(Stored data)

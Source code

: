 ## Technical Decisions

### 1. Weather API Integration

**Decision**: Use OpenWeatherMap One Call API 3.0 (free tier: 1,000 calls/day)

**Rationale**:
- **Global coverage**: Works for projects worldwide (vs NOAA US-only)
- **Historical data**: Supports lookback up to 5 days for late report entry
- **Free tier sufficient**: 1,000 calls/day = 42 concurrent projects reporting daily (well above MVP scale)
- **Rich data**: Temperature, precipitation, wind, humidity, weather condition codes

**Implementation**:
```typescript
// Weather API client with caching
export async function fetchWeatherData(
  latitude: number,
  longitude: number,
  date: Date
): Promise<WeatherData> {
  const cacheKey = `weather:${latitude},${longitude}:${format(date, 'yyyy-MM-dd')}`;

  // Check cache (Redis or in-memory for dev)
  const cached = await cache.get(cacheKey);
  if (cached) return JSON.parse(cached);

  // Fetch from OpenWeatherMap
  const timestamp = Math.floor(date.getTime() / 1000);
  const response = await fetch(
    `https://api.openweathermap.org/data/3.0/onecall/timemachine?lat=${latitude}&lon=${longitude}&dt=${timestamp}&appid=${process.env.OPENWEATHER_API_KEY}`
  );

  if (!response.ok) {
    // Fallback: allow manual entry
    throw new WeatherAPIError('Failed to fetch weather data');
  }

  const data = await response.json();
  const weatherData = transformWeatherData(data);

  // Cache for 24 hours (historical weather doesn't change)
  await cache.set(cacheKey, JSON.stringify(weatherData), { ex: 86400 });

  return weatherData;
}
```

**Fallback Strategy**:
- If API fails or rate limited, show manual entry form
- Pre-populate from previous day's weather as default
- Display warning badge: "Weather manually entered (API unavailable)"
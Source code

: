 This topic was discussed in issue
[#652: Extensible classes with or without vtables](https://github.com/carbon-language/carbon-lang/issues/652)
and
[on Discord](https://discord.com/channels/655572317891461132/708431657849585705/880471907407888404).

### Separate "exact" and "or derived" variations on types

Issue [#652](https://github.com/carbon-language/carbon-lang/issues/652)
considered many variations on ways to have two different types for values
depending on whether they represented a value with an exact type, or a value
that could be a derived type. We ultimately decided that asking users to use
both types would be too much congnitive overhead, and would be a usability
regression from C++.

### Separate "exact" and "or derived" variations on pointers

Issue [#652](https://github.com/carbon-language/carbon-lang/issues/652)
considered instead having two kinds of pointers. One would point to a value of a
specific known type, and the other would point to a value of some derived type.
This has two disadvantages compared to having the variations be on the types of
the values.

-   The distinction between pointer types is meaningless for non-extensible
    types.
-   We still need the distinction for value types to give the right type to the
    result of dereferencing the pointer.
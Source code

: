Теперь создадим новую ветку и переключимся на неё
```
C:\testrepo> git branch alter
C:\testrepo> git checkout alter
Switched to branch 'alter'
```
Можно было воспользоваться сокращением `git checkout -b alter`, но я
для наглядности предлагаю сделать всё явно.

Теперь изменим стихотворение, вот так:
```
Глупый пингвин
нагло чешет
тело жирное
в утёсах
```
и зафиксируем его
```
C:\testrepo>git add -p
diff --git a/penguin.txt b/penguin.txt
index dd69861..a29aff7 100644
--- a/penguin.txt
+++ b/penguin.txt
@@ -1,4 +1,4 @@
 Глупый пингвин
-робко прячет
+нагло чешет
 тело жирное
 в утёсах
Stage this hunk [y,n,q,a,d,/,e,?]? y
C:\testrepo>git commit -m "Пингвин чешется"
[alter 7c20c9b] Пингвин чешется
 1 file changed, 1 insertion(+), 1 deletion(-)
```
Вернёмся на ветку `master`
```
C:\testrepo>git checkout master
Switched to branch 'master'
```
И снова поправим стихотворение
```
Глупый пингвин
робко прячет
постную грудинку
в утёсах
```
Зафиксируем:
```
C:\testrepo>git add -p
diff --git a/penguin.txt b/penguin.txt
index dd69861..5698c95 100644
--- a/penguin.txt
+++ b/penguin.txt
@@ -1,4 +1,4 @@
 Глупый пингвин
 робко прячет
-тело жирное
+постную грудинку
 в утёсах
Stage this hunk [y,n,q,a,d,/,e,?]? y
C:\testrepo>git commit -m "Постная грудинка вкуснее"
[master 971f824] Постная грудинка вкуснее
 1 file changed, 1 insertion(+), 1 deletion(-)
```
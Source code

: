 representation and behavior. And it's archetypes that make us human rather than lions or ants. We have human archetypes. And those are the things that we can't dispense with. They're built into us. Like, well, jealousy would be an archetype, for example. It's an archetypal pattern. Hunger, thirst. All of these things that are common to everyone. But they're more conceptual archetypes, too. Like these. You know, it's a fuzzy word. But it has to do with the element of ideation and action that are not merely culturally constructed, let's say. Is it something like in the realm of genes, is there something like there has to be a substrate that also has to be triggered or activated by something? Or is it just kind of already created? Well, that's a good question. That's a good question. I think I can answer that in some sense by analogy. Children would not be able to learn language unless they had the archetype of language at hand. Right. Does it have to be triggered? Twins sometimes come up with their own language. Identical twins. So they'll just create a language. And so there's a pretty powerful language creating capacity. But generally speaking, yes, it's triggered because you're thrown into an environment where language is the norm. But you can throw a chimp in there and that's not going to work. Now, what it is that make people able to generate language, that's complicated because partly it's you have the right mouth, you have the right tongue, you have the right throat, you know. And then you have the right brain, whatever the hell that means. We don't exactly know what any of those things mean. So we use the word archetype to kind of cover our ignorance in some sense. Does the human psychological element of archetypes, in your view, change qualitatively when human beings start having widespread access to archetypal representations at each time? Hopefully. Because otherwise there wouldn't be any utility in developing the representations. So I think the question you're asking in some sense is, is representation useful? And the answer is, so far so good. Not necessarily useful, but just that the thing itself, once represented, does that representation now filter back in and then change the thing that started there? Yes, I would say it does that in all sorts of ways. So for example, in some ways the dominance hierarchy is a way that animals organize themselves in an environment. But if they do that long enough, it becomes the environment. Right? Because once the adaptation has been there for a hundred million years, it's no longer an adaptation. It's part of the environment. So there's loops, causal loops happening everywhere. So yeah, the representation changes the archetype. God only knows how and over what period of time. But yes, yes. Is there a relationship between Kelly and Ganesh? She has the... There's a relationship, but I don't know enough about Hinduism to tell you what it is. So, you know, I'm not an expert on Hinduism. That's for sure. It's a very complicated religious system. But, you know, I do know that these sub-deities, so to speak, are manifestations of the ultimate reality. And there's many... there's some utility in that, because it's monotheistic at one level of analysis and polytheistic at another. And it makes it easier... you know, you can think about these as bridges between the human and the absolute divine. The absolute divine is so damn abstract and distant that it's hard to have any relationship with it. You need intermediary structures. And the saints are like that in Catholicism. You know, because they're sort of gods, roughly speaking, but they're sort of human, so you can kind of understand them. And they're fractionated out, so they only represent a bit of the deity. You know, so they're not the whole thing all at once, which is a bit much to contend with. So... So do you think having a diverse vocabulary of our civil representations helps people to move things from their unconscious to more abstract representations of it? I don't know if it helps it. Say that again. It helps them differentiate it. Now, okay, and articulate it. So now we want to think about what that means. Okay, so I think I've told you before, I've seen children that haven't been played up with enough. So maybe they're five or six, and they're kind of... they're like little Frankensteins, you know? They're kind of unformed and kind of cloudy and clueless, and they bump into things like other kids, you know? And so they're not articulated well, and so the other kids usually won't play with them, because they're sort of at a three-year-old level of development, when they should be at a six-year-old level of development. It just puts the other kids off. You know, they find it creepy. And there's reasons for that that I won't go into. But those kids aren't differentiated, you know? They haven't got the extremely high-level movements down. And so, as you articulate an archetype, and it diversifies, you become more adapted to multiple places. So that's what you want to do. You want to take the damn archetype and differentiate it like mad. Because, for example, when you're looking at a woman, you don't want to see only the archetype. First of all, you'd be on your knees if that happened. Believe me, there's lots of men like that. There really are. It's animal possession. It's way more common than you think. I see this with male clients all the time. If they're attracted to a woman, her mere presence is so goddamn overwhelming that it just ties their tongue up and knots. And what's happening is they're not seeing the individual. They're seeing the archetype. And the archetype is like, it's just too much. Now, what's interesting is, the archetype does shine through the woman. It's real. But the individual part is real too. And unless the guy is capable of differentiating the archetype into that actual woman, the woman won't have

**REQUIRED WORK:**
From the data above, pick out each line containing "await" and copy it.

**RESULT FOR THIS TASK:**
  const cached = await cache.get(cacheKey);
  const response = await fetch(
  const data = await response.json();
  await cache.set(cacheKey, JSON.stringify(weatherData), { ex: 86400 });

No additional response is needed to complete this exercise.